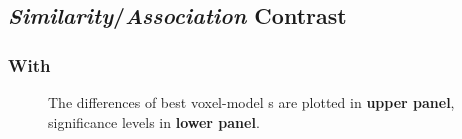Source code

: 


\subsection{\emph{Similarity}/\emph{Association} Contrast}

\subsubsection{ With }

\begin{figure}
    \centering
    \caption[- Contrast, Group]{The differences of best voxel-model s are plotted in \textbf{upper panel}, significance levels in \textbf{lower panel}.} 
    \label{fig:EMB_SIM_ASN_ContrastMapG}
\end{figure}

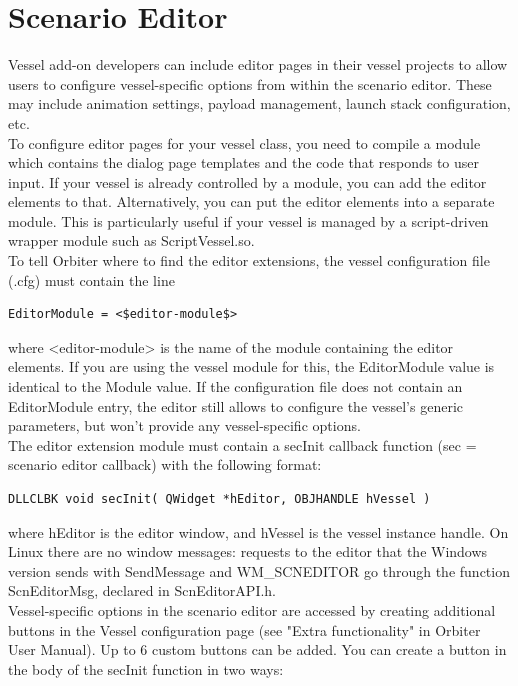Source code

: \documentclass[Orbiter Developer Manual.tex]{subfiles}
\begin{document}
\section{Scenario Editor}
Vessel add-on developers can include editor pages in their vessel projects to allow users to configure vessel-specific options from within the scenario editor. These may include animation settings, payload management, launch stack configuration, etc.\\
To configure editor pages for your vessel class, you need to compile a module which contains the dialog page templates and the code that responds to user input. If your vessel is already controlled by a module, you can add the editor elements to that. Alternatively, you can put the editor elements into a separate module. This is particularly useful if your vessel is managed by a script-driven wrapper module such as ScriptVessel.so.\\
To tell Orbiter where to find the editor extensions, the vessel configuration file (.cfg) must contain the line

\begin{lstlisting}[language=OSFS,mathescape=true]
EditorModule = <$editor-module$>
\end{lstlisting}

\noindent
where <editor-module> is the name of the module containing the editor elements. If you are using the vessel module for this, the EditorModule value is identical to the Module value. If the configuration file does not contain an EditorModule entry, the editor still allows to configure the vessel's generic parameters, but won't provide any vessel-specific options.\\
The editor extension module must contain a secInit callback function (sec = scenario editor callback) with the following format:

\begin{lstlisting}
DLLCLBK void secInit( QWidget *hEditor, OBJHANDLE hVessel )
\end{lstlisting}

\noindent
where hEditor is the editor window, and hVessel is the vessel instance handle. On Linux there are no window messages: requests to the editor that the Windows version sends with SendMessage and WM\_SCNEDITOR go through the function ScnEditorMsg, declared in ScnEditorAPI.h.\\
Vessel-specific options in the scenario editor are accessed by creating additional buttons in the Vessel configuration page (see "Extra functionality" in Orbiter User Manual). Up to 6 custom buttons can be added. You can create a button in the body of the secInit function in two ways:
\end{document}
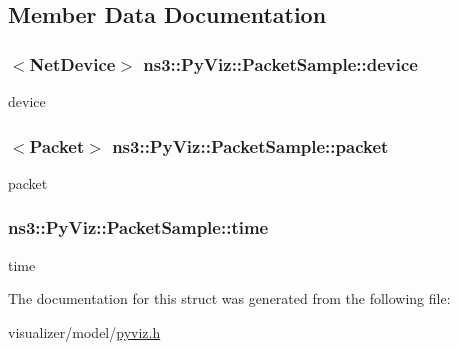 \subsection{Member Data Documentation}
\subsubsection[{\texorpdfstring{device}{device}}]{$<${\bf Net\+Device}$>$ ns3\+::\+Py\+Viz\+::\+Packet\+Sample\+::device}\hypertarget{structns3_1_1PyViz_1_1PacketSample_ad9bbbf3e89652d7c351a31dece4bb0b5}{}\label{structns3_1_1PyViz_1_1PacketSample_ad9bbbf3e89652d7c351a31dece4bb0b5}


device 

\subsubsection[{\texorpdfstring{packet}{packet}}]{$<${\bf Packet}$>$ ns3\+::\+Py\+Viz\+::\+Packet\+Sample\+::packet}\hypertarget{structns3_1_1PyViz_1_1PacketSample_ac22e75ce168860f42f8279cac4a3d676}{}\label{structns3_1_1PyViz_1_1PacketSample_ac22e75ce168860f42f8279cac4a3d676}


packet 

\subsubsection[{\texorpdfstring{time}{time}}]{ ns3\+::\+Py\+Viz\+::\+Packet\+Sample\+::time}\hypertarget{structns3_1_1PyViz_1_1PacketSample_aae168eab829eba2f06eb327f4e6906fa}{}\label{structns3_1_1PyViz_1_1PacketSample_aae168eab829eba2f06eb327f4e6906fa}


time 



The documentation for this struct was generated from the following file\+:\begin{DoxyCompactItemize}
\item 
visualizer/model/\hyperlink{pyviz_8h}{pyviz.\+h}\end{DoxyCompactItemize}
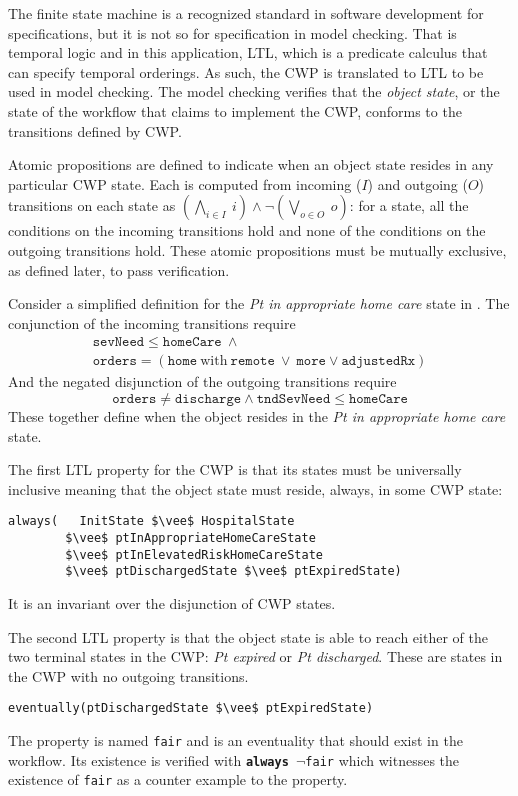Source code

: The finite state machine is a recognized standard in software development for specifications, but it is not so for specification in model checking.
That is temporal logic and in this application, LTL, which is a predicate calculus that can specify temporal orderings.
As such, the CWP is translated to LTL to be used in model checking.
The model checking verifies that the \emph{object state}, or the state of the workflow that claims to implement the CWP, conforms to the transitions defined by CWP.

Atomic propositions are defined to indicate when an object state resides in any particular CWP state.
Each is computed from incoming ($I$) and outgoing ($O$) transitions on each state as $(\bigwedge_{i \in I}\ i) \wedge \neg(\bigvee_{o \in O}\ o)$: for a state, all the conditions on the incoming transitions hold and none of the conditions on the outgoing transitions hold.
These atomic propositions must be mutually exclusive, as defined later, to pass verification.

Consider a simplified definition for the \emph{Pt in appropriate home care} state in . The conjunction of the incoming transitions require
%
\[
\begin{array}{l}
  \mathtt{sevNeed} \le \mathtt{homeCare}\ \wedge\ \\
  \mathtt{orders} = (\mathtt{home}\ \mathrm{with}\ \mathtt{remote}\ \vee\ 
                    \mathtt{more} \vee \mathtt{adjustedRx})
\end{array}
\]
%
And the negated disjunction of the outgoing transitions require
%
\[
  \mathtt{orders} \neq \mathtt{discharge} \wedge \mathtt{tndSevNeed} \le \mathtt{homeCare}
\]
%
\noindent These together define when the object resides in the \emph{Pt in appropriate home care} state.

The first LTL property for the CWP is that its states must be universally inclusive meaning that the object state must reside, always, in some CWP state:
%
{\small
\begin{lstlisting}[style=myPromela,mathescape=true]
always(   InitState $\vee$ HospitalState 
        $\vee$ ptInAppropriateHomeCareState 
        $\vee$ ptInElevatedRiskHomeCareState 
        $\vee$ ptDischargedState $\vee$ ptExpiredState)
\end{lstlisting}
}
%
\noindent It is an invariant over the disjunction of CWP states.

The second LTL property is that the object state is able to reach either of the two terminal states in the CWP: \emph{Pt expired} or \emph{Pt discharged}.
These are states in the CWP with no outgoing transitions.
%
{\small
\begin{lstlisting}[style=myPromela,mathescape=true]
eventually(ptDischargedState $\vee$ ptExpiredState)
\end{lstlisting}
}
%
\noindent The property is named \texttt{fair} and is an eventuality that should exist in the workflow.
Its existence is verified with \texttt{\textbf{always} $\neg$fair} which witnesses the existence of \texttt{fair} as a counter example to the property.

Assigned task — Using the records above, count the lines containing "hEditor". Give no words besides the number.

Completed exercise — 2